(Aim of the exercise) Could every line below be transcribed exactly, with the pictures dropped?

(Data to examine)
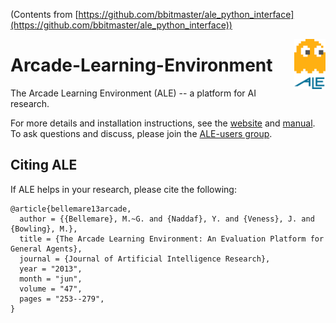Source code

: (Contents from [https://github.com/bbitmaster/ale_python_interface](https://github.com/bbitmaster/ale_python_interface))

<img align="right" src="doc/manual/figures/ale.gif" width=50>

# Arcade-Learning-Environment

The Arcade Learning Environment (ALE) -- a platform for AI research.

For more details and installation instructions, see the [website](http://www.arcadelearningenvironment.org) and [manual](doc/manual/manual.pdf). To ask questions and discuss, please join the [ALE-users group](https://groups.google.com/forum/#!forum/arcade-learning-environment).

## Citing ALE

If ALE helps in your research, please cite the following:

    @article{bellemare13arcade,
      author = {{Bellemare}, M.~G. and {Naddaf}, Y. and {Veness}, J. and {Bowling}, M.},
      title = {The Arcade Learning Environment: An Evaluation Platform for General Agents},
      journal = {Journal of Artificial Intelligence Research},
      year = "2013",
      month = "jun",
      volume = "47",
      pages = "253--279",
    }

(Task output)
Source code

: (Contents from [https://github.com/bbitmaster/ale_python_interface](https://github.com/bbitmaster/ale_python_interface))

<img align="right" src="doc/manual/figures/ale.gif" width=50>

# Arcade-Learning-Environment

The Arcade Learning Environment (ALE) -- a platform for AI research.

For more details and installation instructions, see the [website](http://www.arcadelearningenvironment.org) and [manual](doc/manual/manual.pdf). To ask questions and discuss, please join the [ALE-users group](https://groups.google.com/forum/#!forum/arcade-learning-environment).

## Citing ALE

If ALE helps in your research, please cite the following:

    @article{bellemare13arcade,
      author = {{Bellemare}, M.~G. and {Naddaf}, Y. and {Veness}, J. and {Bowling}, M.},
      title = {The Arcade Learning Environment: An Evaluation Platform for General Agents},
      journal = {Journal of Artificial Intelligence Research},
      year = "2013",
      month = "jun",
      volume = "47",
      pages = "253--279",
    }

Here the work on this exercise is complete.